30, 31, 32, 33…

On connaissait les éboueurs de Marseille : « fini-parti », c’était la règle ; donc Fangio était au volant des camions-poubelles ; les gars devaient concilier deux exigences nettement contradictoires, nettoyer les rues au mieux, et puis finir le plus tôt possible pour aller faire autre chose de plus motivant. On a la même situation ou similaire à Paris : certains employés municipaux (fonctionnaires territoriaux, donc…) ont des conditions « aux petits oignons », notamment les horaires. Il me souvient – c’est vieux ! – qu’ayant un travail à faire à la Mairie de Paris, au mois de juin, dans le grand immeuble du boulevard Morland,  je pouvais voir dans les bureaux d’en face ces dames s’adonnant de longues heures à des travaux d’aiguilles, cependant que dans les bureaux voisins on bossait activement, brêmes en mains, la Majeure Cinquième et l’entame assassine. Ce n’était pas le « fini-parti », non plus que les 35 heures grand maximum, mais on meublait efficacement le temps libre ! encore n’y avait-il pas le Houèbe, Youyout’Entube, etc, portes ouvertes vers d’autres horizons…

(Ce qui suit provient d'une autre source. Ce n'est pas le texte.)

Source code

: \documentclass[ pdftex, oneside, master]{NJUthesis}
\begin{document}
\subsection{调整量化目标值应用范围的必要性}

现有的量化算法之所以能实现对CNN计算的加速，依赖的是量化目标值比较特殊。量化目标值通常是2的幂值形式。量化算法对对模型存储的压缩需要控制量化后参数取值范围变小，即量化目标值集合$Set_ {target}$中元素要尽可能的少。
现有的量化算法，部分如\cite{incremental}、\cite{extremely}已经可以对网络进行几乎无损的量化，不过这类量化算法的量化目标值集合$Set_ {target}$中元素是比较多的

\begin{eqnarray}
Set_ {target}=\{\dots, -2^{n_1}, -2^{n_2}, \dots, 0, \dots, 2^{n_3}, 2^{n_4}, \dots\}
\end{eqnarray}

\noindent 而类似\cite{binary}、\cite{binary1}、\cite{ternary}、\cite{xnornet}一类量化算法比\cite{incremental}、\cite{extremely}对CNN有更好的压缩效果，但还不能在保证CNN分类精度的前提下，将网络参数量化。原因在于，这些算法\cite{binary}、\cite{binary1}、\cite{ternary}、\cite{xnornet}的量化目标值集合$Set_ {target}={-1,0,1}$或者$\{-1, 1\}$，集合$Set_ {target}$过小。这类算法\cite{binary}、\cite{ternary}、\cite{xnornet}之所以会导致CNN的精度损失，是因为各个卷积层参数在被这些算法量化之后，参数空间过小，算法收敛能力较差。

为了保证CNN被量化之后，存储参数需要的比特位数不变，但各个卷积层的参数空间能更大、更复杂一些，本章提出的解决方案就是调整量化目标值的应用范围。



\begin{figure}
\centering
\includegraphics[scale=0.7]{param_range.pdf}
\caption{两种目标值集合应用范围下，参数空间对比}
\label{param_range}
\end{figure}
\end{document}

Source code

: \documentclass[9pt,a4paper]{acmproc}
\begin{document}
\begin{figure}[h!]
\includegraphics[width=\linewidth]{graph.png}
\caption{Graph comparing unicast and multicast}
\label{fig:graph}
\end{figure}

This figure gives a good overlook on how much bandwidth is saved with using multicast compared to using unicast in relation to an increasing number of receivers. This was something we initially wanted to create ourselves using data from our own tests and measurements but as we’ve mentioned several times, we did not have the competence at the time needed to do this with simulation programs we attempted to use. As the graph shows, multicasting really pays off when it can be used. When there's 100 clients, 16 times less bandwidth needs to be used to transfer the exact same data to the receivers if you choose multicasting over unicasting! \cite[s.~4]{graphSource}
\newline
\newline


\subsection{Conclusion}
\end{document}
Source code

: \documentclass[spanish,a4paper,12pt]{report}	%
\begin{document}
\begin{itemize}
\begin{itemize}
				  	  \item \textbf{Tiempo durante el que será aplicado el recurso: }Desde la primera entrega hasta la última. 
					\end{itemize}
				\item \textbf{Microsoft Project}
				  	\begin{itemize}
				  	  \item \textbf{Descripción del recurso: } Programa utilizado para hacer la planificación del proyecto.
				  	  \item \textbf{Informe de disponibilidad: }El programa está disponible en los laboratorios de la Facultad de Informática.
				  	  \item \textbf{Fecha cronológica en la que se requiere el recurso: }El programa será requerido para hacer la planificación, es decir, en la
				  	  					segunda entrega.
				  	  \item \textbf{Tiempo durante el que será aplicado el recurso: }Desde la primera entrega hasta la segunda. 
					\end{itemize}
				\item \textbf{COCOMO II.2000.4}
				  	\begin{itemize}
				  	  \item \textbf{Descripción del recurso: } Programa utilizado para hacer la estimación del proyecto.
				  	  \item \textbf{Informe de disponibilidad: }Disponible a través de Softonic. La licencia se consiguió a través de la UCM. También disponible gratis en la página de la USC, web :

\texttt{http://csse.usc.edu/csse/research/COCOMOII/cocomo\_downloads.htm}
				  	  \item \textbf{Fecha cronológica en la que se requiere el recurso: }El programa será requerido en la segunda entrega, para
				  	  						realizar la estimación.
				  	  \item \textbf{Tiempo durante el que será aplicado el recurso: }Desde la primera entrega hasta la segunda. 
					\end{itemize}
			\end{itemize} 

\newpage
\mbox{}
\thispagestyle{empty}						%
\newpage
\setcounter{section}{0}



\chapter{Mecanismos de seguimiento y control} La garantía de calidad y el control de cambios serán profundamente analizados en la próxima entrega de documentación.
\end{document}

Bref, à Paris, le musée Carnavalet devait rouvrir, hier samedi 29 mai 2021, après une longue glaciation covidaire… délicieux petit musée du Marais, enfin visible ! Je cite Le Monde : « L’entrée du plus ancien musée de la capitale, situé au cœur du Marais, a été bloquée par des agents de la Ville de Paris travaillant dans l’établissement, en grève pour des questions portant sur le temps de travail. Le musée a été contraint de fermer toute la journée de samedi, pour laquelle tous les créneaux de réservation étaient remplis. » En clair, « des agents de la Ville de Paris » n’ont aucune envie de travailler 35 heures par semaine, comme on le leur demande maintenant pour d’évidentes et justes raisons d’égalité devant le travail, quand ils en font actuellement nettement moins, avec la bénédiction des édiles. Ce qui rejoint la boutade – de monsieur Strauss-Kahn, je crois – lors de l’instauration triomphale et hautement symbolique des glorieuses 35 heures par madame Aubry : « Il faudra y aller progressivement… 31, 32, 33… ».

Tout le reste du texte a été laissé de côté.